Optimizing/ARM: Improve long shifts by 1.
Implement long
Shl(x,1) as LSLS+ADC,
Shr(x,1) as ASR+RRX and
UShr(x,1) as LSR+RRX.
Remove the simplification substituting Shl(x,1) with
ADD(x,x) as it interferes with some other optimizations
instead of helping them.
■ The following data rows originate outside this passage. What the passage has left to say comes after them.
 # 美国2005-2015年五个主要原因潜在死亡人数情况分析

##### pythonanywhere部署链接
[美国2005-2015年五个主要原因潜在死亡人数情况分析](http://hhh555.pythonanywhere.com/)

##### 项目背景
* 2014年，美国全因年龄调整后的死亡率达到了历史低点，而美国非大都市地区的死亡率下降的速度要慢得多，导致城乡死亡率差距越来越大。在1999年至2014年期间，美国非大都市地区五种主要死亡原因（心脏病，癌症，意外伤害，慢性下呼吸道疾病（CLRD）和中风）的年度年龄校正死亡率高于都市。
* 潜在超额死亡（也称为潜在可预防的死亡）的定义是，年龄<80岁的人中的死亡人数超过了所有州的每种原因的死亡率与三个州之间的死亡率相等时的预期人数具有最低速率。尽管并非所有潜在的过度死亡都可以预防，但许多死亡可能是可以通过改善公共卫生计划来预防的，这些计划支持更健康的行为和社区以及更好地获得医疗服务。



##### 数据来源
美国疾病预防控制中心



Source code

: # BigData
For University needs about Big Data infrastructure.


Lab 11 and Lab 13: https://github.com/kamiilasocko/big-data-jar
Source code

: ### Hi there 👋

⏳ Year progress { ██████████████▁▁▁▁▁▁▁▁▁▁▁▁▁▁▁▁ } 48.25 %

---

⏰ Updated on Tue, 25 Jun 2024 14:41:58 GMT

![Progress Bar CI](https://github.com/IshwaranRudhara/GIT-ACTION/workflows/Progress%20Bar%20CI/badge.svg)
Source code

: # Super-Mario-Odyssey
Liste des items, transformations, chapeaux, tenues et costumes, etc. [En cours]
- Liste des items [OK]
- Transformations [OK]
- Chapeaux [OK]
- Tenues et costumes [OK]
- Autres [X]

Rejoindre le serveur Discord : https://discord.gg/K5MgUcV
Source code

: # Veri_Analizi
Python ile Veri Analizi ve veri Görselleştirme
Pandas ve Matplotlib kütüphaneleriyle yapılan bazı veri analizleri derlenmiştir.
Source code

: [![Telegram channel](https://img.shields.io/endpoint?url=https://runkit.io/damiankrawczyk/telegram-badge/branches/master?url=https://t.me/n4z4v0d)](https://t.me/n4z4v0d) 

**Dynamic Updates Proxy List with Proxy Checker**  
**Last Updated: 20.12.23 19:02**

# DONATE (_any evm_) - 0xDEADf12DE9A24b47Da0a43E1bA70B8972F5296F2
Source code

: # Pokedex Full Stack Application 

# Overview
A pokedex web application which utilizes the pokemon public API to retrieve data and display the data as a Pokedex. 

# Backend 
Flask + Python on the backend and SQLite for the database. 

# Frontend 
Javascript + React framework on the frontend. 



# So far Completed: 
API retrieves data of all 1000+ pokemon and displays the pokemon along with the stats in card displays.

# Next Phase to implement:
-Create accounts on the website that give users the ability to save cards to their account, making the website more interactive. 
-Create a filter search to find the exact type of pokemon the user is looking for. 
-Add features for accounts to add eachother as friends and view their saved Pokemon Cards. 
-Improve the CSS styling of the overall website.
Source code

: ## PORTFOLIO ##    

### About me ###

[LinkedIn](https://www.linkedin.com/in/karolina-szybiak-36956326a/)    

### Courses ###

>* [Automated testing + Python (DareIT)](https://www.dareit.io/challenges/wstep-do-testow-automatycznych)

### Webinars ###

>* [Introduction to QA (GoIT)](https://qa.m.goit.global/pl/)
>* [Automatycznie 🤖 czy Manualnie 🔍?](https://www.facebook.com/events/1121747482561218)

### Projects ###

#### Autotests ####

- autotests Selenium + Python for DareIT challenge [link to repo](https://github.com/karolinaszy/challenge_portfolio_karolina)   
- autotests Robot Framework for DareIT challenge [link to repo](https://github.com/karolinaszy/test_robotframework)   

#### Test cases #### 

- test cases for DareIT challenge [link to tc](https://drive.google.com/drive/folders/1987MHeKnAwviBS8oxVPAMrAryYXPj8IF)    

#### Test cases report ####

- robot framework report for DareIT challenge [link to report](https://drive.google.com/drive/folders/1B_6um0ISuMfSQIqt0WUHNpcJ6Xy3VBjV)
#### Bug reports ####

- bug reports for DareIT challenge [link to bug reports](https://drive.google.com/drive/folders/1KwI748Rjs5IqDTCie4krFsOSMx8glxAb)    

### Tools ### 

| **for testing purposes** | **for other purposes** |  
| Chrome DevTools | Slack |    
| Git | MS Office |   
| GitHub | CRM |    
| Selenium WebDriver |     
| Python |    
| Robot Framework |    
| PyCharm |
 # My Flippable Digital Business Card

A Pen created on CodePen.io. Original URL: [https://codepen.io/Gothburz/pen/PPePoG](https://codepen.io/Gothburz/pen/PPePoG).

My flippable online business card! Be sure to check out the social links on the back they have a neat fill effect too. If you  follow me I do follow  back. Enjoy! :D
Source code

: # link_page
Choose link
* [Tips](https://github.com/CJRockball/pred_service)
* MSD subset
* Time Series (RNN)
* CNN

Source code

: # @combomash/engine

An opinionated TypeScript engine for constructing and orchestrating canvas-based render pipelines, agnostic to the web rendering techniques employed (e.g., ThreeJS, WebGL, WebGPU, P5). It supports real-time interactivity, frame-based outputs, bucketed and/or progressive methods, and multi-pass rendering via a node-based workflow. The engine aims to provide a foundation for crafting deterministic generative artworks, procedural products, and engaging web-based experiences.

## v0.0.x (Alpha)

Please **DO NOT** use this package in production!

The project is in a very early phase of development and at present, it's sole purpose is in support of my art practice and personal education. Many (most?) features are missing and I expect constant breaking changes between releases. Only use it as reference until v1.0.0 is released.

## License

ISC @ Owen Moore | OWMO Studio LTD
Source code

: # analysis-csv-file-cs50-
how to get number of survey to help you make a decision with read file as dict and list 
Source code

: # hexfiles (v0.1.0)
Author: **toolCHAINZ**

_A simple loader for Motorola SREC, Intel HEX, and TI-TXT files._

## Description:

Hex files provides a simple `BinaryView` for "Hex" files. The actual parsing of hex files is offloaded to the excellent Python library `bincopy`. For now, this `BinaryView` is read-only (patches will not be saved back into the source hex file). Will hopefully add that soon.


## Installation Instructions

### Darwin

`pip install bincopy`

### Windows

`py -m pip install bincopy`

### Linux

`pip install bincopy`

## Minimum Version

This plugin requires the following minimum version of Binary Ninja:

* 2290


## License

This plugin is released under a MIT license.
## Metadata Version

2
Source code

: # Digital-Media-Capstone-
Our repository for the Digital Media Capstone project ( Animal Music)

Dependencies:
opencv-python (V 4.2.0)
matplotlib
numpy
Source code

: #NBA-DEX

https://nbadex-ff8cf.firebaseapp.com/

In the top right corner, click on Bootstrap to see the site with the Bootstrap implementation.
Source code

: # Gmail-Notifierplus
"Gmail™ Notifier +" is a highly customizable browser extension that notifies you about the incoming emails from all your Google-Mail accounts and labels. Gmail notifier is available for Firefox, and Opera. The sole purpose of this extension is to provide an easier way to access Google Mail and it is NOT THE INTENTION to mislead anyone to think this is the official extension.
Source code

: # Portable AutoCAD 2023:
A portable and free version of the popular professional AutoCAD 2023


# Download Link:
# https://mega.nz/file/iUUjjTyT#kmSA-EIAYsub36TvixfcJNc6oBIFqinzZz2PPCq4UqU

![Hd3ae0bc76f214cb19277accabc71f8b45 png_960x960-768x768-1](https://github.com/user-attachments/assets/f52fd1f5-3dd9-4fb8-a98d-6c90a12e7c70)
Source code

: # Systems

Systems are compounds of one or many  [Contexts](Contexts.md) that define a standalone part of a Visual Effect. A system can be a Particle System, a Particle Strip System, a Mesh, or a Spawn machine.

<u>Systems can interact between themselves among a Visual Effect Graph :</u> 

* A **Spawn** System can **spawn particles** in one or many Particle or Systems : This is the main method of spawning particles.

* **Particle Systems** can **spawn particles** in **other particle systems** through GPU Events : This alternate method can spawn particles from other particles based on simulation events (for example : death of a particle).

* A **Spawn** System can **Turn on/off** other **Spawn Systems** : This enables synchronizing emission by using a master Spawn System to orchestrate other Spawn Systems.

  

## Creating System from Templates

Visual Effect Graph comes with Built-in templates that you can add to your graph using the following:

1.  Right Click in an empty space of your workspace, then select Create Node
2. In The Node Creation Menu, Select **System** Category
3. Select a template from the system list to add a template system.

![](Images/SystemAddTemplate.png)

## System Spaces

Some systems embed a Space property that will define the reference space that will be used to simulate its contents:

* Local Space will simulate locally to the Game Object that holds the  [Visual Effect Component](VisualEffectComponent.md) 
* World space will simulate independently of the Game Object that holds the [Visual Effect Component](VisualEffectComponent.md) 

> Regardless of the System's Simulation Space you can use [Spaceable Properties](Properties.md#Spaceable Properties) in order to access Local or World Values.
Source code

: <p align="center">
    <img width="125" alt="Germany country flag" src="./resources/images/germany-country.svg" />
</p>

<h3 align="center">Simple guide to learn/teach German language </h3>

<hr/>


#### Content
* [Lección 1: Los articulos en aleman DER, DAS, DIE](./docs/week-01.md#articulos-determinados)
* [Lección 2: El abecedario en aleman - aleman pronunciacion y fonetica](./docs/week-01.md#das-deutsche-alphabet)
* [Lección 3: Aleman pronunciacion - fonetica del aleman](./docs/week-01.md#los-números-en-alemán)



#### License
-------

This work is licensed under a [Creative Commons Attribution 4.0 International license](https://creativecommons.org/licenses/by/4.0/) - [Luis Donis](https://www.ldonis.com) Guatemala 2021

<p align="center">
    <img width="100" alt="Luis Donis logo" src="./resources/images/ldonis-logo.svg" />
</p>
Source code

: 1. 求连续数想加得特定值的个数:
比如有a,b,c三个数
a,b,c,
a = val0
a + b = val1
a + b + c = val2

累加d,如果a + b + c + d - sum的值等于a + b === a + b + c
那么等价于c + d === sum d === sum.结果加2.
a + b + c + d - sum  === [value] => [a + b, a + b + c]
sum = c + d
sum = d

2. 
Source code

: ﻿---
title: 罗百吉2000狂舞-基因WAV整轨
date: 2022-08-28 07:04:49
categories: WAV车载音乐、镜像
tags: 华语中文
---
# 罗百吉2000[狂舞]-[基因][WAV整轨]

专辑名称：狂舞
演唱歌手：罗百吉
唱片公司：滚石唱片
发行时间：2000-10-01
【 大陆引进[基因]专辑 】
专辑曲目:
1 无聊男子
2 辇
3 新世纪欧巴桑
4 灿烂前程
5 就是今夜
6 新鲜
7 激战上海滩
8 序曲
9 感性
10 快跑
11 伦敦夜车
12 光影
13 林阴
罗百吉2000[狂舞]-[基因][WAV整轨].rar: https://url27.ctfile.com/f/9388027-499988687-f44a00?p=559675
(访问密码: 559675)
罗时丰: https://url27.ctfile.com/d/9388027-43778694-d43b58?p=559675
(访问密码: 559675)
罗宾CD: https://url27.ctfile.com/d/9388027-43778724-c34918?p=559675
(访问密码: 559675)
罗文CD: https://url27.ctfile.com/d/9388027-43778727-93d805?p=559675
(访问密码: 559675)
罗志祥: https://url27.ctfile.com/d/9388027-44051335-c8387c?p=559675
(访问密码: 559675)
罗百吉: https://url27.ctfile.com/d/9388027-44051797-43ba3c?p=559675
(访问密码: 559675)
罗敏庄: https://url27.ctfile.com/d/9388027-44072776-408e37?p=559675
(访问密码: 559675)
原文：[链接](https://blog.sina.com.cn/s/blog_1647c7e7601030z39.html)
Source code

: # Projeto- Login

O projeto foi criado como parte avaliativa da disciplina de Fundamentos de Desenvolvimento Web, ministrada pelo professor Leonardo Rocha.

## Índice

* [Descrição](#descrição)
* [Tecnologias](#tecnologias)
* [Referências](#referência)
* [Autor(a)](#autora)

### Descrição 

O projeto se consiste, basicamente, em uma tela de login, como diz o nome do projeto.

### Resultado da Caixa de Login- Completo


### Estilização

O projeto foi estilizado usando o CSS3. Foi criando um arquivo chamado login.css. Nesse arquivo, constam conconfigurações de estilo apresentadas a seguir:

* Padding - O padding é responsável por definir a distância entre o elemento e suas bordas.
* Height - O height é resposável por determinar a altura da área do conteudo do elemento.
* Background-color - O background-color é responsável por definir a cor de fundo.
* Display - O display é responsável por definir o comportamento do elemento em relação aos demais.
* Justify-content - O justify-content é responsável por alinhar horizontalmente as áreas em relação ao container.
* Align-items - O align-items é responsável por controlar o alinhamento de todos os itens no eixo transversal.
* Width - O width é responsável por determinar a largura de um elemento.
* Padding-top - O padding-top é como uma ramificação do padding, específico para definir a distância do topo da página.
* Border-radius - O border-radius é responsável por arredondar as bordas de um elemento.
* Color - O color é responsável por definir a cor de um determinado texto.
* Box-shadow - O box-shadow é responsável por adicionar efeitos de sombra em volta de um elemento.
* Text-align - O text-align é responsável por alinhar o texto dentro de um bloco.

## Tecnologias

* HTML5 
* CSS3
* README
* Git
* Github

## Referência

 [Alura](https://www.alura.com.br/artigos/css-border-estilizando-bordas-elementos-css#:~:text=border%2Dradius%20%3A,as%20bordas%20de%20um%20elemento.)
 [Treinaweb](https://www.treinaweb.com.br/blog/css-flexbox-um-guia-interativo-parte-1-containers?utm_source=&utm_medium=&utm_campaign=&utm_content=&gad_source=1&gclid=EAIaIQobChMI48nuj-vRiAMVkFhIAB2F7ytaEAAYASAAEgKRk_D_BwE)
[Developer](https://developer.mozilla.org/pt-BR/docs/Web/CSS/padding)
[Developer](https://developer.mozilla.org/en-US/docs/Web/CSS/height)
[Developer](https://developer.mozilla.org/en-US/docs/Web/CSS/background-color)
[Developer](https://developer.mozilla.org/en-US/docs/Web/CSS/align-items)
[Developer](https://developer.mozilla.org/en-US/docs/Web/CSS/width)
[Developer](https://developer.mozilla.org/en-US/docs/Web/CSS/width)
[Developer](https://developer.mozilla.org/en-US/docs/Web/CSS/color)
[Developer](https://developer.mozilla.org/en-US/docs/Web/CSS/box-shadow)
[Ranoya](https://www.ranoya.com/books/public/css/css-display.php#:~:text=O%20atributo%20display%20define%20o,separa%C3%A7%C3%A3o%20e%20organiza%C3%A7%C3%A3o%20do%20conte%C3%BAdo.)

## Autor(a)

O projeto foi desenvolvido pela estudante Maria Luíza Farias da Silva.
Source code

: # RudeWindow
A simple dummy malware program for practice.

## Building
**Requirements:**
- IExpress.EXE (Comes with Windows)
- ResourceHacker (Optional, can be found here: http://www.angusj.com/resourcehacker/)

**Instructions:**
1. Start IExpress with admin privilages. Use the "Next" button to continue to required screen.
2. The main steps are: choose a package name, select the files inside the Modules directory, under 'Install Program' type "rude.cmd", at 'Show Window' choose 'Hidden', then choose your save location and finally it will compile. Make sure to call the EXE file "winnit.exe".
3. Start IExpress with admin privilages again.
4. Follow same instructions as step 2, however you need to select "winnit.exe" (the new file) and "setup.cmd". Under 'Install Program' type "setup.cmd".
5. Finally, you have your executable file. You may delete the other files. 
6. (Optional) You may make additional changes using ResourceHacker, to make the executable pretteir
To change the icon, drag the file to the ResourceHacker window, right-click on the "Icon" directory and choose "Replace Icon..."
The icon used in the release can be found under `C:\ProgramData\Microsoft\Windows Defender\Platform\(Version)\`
And since it didn't help 64-bit
architectures anyway, codegen is the correct place for it.
This is now implemented for ARM and x86, so only mips32 can
be improved.
Change-Id: Idd14f23292198b2260189e1497ca5411b21743b3
diff --git a/compiler/optimizing/code_generator_arm.cc b/compiler/optimizing/code_generator_arm.cc
index 12ab68e..c7e412c 100644
--- a/compiler/optimizing/code_generator_arm.cc
+++ b/compiler/optimizing/code_generator_arm.cc
@@ -3361,7 +3361,19 @@
__ mov(o_l, ShifterOperand(high));
__ LoadImmediate(o_h, 0);
}
- } else { // shift_value < 32
+ } else if (shift_value == 1) {
+ if (op->IsShl()) {
+ __ Lsls(o_l, low, 1);
+ __ adc(o_h, high, ShifterOperand(high));
+ } else if (op->IsShr()) {
+ __ Asrs(o_h, high, 1);
+ __ Rrx(o_l, low);
+ } else {
+ __ Lsrs(o_h, high, 1);
+ __ Rrx(o_l, low);
+ }
+ } else {
+ DCHECK(2 <= shift_value && shift_value < 32) << shift_value;
if (op->IsShl()) {
__ Lsl(o_h, high, shift_value);
__ orr(o_h, o_h, ShifterOperand(low, LSR, 32 - shift_value));
diff --git a/compiler/optimizing/instruction_simplifier.cc b/compiler/optimizing/instruction_simplifier.cc
index b97dc1a..b36870c 100644
--- a/compiler/optimizing/instruction_simplifier.cc
+++ b/compiler/optimizing/instruction_simplifier.cc
@@ -169,16 +169,6 @@
// src
instruction->ReplaceWith(input_other);
instruction->GetBlock()->RemoveInstruction(instruction);
- } else if (instruction->IsShl() && input_cst->IsOne()) {
- // Replace Shl looking like
- // SHL dst, src, 1
- // with
- // ADD dst, src, src
- HAdd *add = new(GetGraph()->GetArena()) HAdd(instruction->GetType(),
- input_other,
- input_other);
- instruction->GetBlock()->ReplaceAndRemoveInstructionWith(instruction, add);
- RecordSimplification();
}
}
}